My experience suggests that awareness of these rules will never become widespread. Even knowledge of basic academic standards is often lacking. For instance, I once received a submission to the journal that I was editing consisting of only two paragraphs of bullet points. When I rejected it, its author wrote to the director of my institute and to the higher authorities at Springer seeking an explanation of why the article had been rejected.
This situation is rooted in the Indian higher education system. Training is rarely offered on research standards or ethics, let alone AI use, especially in regional education institutions. So would it really be fair to punish researchers for using AI in their theses for more than language correction – especially those from the margins? This is an especially pertinent question in a country where the PhD is primarily considered to be a degree to obtain a job, rather than academic training.
It is also important to bear in mind that PhD places are few and far between in India – as is guidance on developing research proposals. As such, researchers use AI uncritically and unethically as a practical tool to navigate a highly competitive selection process, without fully understanding the risks of fabricated references or breaches of academic ethics.
Moreover, even when students and researchers understand academic right from wrong, the publish-or-perish culture that exists in most academic institutions still pushes them towards unethical practices. Many faculty, and especially early career scholars and those on short-term contracts, are burdened with teaching, managerial and administrative work. At the same time, they are expected to publish to further their careers. This means that they often resort to plagiarism, ghostwriting and predatory journals. Now AI makes bulking up their publication lists even easier – and the promised rewards seem to outweigh any concerns about academic ethics.

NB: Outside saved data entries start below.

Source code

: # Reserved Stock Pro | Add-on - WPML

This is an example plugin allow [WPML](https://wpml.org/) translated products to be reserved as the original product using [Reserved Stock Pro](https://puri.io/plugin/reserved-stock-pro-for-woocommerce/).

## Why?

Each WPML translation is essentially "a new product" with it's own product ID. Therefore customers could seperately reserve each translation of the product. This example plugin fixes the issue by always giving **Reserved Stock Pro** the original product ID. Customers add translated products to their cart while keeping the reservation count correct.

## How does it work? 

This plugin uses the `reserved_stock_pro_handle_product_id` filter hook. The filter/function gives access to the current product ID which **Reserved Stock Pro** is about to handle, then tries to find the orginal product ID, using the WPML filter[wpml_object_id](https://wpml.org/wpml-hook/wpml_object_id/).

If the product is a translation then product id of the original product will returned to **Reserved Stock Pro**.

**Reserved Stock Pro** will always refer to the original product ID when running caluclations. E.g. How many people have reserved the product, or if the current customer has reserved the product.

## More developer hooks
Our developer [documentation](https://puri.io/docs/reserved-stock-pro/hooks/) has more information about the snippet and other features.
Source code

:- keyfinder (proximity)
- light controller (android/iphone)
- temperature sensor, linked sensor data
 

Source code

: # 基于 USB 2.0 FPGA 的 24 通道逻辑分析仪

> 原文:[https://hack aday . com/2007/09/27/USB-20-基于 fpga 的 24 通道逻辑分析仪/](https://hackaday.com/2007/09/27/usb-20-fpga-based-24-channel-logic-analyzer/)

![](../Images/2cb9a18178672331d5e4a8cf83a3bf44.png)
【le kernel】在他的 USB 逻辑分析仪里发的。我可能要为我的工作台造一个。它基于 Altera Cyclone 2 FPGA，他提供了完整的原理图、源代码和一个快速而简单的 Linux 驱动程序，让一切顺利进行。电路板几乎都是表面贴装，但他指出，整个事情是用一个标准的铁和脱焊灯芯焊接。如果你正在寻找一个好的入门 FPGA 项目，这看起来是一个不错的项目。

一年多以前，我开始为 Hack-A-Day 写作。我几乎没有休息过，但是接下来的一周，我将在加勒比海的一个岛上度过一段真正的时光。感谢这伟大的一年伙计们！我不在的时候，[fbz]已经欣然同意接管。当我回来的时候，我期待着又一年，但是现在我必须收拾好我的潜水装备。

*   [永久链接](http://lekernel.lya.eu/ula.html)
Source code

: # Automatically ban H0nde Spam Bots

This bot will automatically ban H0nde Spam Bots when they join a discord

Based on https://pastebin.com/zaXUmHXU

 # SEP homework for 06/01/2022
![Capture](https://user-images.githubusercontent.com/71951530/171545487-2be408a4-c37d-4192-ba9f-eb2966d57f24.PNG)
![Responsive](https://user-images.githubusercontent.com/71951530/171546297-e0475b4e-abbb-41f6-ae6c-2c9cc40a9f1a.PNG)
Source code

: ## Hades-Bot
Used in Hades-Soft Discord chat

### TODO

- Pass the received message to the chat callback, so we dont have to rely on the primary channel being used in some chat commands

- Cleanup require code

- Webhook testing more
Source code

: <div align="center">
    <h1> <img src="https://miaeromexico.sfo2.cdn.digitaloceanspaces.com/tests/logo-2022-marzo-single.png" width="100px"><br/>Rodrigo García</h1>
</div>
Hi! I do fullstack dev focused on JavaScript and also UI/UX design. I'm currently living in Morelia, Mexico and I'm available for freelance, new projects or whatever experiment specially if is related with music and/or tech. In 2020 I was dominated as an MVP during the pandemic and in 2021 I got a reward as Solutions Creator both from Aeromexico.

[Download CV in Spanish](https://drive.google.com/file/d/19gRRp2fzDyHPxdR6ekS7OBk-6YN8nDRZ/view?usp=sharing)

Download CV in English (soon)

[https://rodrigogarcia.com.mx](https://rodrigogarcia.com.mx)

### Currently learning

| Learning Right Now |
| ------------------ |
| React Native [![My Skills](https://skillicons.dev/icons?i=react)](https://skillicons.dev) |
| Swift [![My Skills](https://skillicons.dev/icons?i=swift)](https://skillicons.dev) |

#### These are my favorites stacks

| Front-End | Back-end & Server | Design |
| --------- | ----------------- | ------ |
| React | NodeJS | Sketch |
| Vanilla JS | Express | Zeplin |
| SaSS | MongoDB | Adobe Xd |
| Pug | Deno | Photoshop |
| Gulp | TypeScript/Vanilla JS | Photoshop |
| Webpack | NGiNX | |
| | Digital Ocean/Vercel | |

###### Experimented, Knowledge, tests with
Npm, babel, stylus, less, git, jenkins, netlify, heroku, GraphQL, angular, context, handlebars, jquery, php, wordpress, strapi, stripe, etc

That is especially true for those without academic cultural capital, who don’t understand that once you are caught publishing plagiarised or AI-generated text in a predatory journal, your reputation is tarnished and your future research and job prospects suffer.
Thus, while AI may be reducing linguistic inequality, the benefits of that may well be outweighed by the additional ethical tripwires it sets up in the paths that the underprivileged must walk towards academic success in India.
Rituparna Patgiri is an assistant professor in sociology at the Indian Institute of Technology Guwahati.